Chinese evergreen is a highly tolerant houseplant which makes it suitable for beginners. You will find this plant in the offices due to its tolerance to low light conditions.
However, it is not unusual to notice curling leaves if the plant does not have the right living conditions.
Since various reasons can cause the curling of leaves, it can become challenging to identify the exact issue with your Chinese evergreen. That is where this article can help you.
Here are all the possible reasons that might be causing curled leaves on your Chinese evergreen.
- Direct sunlight
- Poor water quality
- Low humidity levels
- Lack of nutrients
- Pest infestation
- Old leaves
Without wasting any time, let’s get into the details.
If you consider the natural habitat of a Chinese evergreen plant, you will notice that it is habituated with dappled sunlight and is not exposed to direct sunlight.
Even as indoor plants, a Chinese evergreen will require indirect sunlight and not react well to the direct intense rays of the sun.
However, if your Chinese evergreen is exposed to direct sunlight, the leaves will get sunburned and curl.
You can fix this by moving your Chinese evergreen plant to a spot that doesn’t receive direct sunlight but has enough indirect light. You can also use artificial lights as Chinese evergreens do well under that.
You must also remove the damaged leaves as the scorched leaves do not become healthy even if you stop exposing the plant to direct sunlight.
Also read: How Much Light Does A Chinese Evergreen Need? (Light Requirements)
Although not one of the primary signs of overwatering, leaves can still curl if you give excess water to your Chinese evergreen.
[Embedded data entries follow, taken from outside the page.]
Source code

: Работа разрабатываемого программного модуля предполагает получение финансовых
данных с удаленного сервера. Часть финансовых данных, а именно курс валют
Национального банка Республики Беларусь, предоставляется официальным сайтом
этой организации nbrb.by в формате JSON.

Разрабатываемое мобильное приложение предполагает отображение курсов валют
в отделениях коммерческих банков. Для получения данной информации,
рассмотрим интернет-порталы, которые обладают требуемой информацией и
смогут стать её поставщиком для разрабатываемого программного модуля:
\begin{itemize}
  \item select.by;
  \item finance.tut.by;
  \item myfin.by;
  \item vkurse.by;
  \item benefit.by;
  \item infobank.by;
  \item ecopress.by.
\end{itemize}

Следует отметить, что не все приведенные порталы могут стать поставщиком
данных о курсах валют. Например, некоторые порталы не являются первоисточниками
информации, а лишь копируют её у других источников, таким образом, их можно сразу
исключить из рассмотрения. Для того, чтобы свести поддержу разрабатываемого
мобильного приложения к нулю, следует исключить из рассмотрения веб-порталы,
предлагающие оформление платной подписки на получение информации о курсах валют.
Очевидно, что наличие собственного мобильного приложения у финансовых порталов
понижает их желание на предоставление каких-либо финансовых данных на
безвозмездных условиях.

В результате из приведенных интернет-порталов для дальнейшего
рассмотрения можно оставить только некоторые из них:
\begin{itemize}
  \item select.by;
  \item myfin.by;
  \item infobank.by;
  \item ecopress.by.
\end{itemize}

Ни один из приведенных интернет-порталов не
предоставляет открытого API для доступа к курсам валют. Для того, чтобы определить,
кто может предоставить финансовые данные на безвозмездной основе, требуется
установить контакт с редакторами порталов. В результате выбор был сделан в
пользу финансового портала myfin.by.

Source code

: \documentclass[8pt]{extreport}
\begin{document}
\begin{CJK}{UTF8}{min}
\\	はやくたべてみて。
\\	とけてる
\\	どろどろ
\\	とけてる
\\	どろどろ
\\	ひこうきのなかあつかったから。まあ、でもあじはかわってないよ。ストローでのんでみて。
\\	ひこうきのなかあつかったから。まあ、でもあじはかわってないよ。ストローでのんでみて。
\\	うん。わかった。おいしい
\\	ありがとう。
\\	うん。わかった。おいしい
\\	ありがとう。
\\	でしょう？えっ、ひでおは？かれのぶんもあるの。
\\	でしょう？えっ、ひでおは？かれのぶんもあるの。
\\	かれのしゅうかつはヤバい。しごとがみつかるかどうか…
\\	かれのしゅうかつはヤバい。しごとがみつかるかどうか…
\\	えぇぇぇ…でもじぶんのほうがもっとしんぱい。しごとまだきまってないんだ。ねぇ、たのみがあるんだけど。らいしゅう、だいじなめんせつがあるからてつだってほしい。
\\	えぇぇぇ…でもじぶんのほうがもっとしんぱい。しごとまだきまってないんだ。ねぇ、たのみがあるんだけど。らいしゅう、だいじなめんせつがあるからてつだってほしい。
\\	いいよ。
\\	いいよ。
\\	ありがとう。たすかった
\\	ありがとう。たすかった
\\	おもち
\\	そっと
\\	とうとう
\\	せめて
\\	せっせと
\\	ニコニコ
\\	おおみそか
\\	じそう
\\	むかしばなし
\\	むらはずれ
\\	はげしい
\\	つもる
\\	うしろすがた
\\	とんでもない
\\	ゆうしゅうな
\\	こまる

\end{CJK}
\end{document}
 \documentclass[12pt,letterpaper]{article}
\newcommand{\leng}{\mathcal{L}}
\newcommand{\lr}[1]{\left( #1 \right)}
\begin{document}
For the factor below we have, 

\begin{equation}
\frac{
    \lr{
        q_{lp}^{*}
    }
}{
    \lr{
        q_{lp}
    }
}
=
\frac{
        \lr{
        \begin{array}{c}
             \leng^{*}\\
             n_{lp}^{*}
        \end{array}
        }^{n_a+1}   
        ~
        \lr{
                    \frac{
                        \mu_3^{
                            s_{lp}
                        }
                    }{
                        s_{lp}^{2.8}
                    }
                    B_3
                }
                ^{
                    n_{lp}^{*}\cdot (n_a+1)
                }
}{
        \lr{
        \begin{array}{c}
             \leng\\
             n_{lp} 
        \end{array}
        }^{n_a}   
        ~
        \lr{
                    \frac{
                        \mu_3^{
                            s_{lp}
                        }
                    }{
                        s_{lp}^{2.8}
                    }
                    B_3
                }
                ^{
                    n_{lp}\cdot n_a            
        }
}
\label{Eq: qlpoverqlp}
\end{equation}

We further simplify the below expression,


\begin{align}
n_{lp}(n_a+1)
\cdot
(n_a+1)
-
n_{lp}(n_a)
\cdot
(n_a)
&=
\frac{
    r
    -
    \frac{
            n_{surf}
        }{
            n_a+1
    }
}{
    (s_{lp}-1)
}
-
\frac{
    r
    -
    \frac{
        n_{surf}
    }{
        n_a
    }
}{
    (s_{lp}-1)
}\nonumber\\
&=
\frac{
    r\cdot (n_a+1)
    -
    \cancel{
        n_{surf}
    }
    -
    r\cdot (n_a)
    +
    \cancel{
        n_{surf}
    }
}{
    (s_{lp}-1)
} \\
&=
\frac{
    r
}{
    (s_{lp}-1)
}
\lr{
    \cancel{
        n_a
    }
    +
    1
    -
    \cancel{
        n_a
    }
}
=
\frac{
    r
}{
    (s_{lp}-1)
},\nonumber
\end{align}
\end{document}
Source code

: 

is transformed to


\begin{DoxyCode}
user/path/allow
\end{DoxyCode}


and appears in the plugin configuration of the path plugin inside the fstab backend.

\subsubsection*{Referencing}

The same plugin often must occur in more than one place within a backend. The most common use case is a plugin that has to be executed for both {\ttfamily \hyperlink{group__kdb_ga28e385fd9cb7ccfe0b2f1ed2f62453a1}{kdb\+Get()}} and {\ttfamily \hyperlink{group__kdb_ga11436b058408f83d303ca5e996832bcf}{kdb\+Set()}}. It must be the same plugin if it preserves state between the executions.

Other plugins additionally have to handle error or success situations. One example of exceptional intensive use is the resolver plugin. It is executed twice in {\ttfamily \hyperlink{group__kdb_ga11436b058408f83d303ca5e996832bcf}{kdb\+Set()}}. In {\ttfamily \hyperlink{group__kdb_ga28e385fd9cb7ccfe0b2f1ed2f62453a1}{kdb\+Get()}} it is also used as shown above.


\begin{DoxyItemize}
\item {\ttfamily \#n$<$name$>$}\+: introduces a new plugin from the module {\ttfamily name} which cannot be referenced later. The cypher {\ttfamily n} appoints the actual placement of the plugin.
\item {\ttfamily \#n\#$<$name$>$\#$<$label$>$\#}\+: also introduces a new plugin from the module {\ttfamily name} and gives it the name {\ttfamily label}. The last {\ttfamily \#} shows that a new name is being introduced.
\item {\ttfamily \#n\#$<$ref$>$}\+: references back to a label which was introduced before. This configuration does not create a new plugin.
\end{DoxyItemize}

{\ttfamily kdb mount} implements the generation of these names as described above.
Overwatering is common in these plants as they require slightly moist soil, but their owners often overwater by mistake.
Overwatering can also be the reason for poorly draining soil, low light, or a pot with no drainage holes.
If overwatering persists for long, it can give rise to root rot that can even kill your Chinese evergreen. If you suspect overwatering behind the curling leaves, stop watering and follow these steps:
- If you notice any standing water, tilt the pot and get rid of that water.
- Place the plant in a sunny location to let the soil get dry.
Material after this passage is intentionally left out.